▶ _DATASET EXTRACT_
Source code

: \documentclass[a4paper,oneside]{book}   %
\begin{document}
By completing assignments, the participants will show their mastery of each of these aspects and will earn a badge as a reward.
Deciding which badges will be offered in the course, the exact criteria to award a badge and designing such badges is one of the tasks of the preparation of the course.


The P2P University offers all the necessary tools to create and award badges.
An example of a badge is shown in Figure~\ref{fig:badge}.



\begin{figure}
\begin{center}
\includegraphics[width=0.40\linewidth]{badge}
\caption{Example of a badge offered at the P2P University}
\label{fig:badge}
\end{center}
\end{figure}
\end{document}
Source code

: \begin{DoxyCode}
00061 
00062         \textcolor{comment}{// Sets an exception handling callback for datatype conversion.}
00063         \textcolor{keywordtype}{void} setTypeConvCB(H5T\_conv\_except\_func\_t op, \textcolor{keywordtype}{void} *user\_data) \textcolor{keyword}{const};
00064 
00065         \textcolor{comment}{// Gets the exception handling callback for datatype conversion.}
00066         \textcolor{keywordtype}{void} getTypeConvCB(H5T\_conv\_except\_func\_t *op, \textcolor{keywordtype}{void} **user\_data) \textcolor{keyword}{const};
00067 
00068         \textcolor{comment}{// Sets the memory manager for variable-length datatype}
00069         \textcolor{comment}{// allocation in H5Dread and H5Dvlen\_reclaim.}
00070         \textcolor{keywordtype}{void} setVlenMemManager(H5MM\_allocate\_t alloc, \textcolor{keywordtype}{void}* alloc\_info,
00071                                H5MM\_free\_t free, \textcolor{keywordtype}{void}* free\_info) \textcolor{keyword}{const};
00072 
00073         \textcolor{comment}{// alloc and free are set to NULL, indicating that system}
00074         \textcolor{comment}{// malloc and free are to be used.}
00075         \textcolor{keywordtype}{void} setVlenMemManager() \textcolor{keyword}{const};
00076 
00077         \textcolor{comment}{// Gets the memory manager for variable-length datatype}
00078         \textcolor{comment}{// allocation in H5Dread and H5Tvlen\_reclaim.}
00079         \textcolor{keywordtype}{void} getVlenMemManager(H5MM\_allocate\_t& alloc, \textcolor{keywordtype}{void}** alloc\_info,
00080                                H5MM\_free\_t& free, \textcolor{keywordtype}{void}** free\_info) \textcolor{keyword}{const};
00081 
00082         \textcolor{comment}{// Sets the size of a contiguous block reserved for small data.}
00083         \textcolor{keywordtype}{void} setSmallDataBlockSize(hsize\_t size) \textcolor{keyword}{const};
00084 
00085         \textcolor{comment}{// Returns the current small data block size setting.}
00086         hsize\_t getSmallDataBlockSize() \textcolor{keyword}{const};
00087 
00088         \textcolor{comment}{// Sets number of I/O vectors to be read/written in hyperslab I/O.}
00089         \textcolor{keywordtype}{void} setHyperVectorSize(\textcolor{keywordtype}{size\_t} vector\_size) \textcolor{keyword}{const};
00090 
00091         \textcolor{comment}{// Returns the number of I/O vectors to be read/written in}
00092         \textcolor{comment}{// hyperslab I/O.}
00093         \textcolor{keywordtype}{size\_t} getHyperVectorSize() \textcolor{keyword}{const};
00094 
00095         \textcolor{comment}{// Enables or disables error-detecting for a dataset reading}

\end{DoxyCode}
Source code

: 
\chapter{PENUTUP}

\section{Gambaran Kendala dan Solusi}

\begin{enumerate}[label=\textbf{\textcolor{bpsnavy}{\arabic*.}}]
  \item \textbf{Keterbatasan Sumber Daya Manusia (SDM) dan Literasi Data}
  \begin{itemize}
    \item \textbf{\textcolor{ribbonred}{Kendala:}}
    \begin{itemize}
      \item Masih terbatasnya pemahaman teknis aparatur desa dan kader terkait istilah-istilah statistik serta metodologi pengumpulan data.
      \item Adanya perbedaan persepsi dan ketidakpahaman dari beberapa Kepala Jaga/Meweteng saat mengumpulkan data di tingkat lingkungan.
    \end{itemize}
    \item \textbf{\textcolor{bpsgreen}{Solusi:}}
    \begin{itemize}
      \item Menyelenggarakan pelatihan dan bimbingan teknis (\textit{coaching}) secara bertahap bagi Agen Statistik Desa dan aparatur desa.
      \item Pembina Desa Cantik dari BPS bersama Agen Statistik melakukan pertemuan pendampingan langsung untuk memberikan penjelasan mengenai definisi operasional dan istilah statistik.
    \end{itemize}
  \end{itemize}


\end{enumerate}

▶ _WHAT TO DO_
Repeat every entry exactly as written above.

▶ _WRITTEN SOLUTION_
Source code

: \documentclass[a4paper,oneside]{book}   %
\begin{document}
By completing assignments, the participants will show their mastery of each of these aspects and will earn a badge as a reward.
Deciding which badges will be offered in the course, the exact criteria to award a badge and designing such badges is one of the tasks of the preparation of the course.


The P2P University offers all the necessary tools to create and award badges.
An example of a badge is shown in Figure~\ref{fig:badge}.



\begin{figure}
\begin{center}
\includegraphics[width=0.40\linewidth]{badge}
\caption{Example of a badge offered at the P2P University}
\label{fig:badge}
\end{center}
\end{figure}
\end{document}
Source code

: \begin{DoxyCode}
00061 
00062         \textcolor{comment}{// Sets an exception handling callback for datatype conversion.}
00063         \textcolor{keywordtype}{void} setTypeConvCB(H5T\_conv\_except\_func\_t op, \textcolor{keywordtype}{void} *user\_data) \textcolor{keyword}{const};
00064 
00065         \textcolor{comment}{// Gets the exception handling callback for datatype conversion.}
00066         \textcolor{keywordtype}{void} getTypeConvCB(H5T\_conv\_except\_func\_t *op, \textcolor{keywordtype}{void} **user\_data) \textcolor{keyword}{const};
00067 
00068         \textcolor{comment}{// Sets the memory manager for variable-length datatype}
00069         \textcolor{comment}{// allocation in H5Dread and H5Dvlen\_reclaim.}
00070         \textcolor{keywordtype}{void} setVlenMemManager(H5MM\_allocate\_t alloc, \textcolor{keywordtype}{void}* alloc\_info,
00071                                H5MM\_free\_t free, \textcolor{keywordtype}{void}* free\_info) \textcolor{keyword}{const};
00072 
00073         \textcolor{comment}{// alloc and free are set to NULL, indicating that system}
00074         \textcolor{comment}{// malloc and free are to be used.}
00075         \textcolor{keywordtype}{void} setVlenMemManager() \textcolor{keyword}{const};
00076 
00077         \textcolor{comment}{// Gets the memory manager for variable-length datatype}
00078         \textcolor{comment}{// allocation in H5Dread and H5Tvlen\_reclaim.}
00079         \textcolor{keywordtype}{void} getVlenMemManager(H5MM\_allocate\_t& alloc, \textcolor{keywordtype}{void}** alloc\_info,
00080                                H5MM\_free\_t& free, \textcolor{keywordtype}{void}** free\_info) \textcolor{keyword}{const};
00081 
00082         \textcolor{comment}{// Sets the size of a contiguous block reserved for small data.}
00083         \textcolor{keywordtype}{void} setSmallDataBlockSize(hsize\_t size) \textcolor{keyword}{const};
00084 
00085         \textcolor{comment}{// Returns the current small data block size setting.}
00086         hsize\_t getSmallDataBlockSize() \textcolor{keyword}{const};
00087 
00088         \textcolor{comment}{// Sets number of I/O vectors to be read/written in hyperslab I/O.}
00089         \textcolor{keywordtype}{void} setHyperVectorSize(\textcolor{keywordtype}{size\_t} vector\_size) \textcolor{keyword}{const};
00090 
00091         \textcolor{comment}{// Returns the number of I/O vectors to be read/written in}
00092         \textcolor{comment}{// hyperslab I/O.}
00093         \textcolor{keywordtype}{size\_t} getHyperVectorSize() \textcolor{keyword}{const};
00094 
00095         \textcolor{comment}{// Enables or disables error-detecting for a dataset reading}

\end{DoxyCode}
Source code

: 
\chapter{PENUTUP}

\section{Gambaran Kendala dan Solusi}

\begin{enumerate}[label=\textbf{\textcolor{bpsnavy}{\arabic*.}}]
  \item \textbf{Keterbatasan Sumber Daya Manusia (SDM) dan Literasi Data}
  \begin{itemize}
    \item \textbf{\textcolor{ribbonred}{Kendala:}}
    \begin{itemize}
      \item Masih terbatasnya pemahaman teknis aparatur desa dan kader terkait istilah-istilah statistik serta metodologi pengumpulan data.
      \item Adanya perbedaan persepsi dan ketidakpahaman dari beberapa Kepala Jaga/Meweteng saat mengumpulkan data di tingkat lingkungan.
    \end{itemize}
    \item \textbf{\textcolor{bpsgreen}{Solusi:}}
    \begin{itemize}
      \item Menyelenggarakan pelatihan dan bimbingan teknis (\textit{coaching}) secara bertahap bagi Agen Statistik Desa dan aparatur desa.
      \item Pembina Desa Cantik dari BPS bersama Agen Statistik melakukan pertemuan pendampingan langsung untuk memberikan penjelasan mengenai definisi operasional dan istilah statistik.
    \end{itemize}
  \end{itemize}


\end{enumerate}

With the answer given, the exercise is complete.